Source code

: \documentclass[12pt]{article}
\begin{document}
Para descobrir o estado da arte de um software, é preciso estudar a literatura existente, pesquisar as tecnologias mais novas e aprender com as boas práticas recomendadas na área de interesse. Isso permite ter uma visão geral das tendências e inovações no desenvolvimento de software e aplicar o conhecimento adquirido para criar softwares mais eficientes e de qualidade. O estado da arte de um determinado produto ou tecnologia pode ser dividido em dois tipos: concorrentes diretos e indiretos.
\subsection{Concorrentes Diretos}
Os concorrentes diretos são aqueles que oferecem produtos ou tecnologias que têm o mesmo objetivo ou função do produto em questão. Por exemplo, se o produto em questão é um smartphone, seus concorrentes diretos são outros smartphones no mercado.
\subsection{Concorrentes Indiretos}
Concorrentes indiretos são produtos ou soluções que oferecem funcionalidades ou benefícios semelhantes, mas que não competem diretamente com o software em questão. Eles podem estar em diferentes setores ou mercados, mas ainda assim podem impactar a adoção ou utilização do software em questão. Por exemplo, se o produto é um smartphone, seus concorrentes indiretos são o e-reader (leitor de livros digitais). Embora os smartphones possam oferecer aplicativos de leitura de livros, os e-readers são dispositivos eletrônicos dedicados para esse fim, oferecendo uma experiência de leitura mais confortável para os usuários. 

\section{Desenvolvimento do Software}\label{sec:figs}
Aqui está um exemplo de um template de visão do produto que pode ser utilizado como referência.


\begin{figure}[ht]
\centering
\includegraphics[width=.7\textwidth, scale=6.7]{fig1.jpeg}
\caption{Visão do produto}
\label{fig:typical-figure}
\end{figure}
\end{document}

Work to be completed:
Repeat back the material above verbatim, including every line.

Exercise result:
Source code

: \documentclass[12pt]{article}
\begin{document}
Para descobrir o estado da arte de um software, é preciso estudar a literatura existente, pesquisar as tecnologias mais novas e aprender com as boas práticas recomendadas na área de interesse. Isso permite ter uma visão geral das tendências e inovações no desenvolvimento de software e aplicar o conhecimento adquirido para criar softwares mais eficientes e de qualidade. O estado da arte de um determinado produto ou tecnologia pode ser dividido em dois tipos: concorrentes diretos e indiretos.
\subsection{Concorrentes Diretos}
Os concorrentes diretos são aqueles que oferecem produtos ou tecnologias que têm o mesmo objetivo ou função do produto em questão. Por exemplo, se o produto em questão é um smartphone, seus concorrentes diretos são outros smartphones no mercado.
\subsection{Concorrentes Indiretos}
Concorrentes indiretos são produtos ou soluções que oferecem funcionalidades ou benefícios semelhantes, mas que não competem diretamente com o software em questão. Eles podem estar em diferentes setores ou mercados, mas ainda assim podem impactar a adoção ou utilização do software em questão. Por exemplo, se o produto é um smartphone, seus concorrentes indiretos são o e-reader (leitor de livros digitais). Embora os smartphones possam oferecer aplicativos de leitura de livros, os e-readers são dispositivos eletrônicos dedicados para esse fim, oferecendo uma experiência de leitura mais confortável para os usuários. 

\section{Desenvolvimento do Software}\label{sec:figs}
Aqui está um exemplo de um template de visão do produto que pode ser utilizado como referência.


\begin{figure}[ht]
\centering
\includegraphics[width=.7\textwidth, scale=6.7]{fig1.jpeg}
\caption{Visão do produto}
\label{fig:typical-figure}
\end{figure}
\end{document}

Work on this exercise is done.